Summary:The Department of Transportation has put an indefinite ban on upgrades to Windows Vista, Internet Explorer 7 and Office 2007. Microsoft has issued a response to some of the charges outlined in the DOT moratorium memo.

The Department of Transportation has put an indefinite ban on upgrades to Windows Vista, Internet Explorer 7 and Office 2007, as first reported by Information Week.

Here's the DOT memo outlining the Vista "moratorium," dated January 19.

"Based on our initial analysis (from internal recommendations and analysis by Gartner Group), there appears to be no compelling technical or business case for upgrading to these new Microsoft products," according to the memo from Daniel Mintz, DOT Chief Information Officer.

In fact, there are a number of reasons for not upgrading, Mintz said, including the hardware/software/services costs of upgrading; backward compatibility problems with Office 2007, specifically Word (I'm guessing he's referring to the new XML file formats here, but not sure); internal funding limitations; and a pending DOT headquarters move.

What's Microsoft's response to the DOT's charges? A corporate spokeswoman sent me this statement, via e-mail:

"We respect the customer's decision.

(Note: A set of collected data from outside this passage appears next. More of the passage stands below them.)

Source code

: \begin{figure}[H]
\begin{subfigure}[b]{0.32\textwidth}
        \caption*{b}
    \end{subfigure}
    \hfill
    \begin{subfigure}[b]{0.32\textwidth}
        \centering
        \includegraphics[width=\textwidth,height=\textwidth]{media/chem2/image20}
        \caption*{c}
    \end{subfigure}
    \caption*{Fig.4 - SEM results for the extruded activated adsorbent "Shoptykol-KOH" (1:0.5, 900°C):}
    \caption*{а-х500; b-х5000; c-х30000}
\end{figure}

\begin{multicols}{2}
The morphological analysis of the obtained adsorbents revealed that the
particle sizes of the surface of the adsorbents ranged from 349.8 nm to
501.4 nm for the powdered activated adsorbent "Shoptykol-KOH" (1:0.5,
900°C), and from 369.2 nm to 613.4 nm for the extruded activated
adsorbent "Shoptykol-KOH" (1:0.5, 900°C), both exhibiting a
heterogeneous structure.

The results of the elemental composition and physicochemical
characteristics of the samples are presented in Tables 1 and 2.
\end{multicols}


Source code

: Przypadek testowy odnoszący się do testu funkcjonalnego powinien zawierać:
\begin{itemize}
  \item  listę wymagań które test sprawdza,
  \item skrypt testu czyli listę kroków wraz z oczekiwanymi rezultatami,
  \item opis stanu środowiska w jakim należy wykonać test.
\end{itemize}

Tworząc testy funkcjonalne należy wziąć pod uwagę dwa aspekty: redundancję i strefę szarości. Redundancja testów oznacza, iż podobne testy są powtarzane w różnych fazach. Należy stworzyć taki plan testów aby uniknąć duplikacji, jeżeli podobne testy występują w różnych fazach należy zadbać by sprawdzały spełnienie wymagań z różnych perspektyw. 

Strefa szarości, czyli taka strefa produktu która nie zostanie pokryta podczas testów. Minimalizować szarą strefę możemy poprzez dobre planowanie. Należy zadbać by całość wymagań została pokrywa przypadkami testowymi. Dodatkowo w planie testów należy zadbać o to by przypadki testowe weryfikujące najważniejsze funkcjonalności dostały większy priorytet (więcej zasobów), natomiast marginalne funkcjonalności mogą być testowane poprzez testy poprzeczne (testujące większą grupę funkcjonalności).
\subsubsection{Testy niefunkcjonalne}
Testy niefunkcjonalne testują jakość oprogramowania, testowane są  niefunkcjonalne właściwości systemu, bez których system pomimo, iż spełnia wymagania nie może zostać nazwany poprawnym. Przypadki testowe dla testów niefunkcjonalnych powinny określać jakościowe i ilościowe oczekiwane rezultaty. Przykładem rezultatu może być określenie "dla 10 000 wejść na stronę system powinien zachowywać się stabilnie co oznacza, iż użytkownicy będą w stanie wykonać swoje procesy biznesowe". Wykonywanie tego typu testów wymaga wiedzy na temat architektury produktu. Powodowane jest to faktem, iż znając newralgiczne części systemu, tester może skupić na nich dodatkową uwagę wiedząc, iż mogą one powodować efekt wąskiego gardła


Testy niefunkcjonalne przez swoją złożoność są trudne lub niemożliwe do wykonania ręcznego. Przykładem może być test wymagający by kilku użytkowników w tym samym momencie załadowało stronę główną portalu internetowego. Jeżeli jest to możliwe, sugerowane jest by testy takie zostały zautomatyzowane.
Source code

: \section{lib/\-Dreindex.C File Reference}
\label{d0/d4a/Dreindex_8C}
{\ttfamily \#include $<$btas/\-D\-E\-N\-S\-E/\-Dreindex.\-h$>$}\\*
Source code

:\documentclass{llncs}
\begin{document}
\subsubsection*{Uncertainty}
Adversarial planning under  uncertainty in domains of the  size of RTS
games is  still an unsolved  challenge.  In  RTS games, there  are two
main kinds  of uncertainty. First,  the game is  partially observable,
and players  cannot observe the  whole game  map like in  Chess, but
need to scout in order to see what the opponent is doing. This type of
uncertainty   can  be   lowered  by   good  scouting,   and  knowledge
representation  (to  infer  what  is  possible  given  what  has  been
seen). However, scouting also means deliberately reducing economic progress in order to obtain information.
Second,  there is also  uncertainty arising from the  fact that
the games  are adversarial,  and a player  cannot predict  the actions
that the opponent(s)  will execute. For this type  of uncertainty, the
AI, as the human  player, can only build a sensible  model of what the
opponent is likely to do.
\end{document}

As with any of our other Federal customers, it's our job to help DOT maximize the value of its Enterprise Agreement through the adoption of our technology. We are engaged with large, strategic customers across government at every level, and are working closely with them on these products through their participation in our Technical Adoption Programs.

"Windows Vista, Office 2007, and IE7 are widely recognized by independent analysts to offer dramatic improvements in security, management features, new collaboration capabilities and productivity enhancements. Ultimately we think we can help DOT understand how these products can help its enterprise organization.

"As DOT goes through the natural process of exploring the new capabilities of these products we expect they will continue to embrace Windows and Office as the departmental standard of DOT.

"Overall our government customers are excited about the technology as well as our product pipeline. Just last week more than 500 Public Sector CIOs from across the country joined us for our annual US Public Sector CIO Summit. The Summit offered these CIOs to see firsthand how Microsoft is working to be a strategic partner to government and educational institutions of every size."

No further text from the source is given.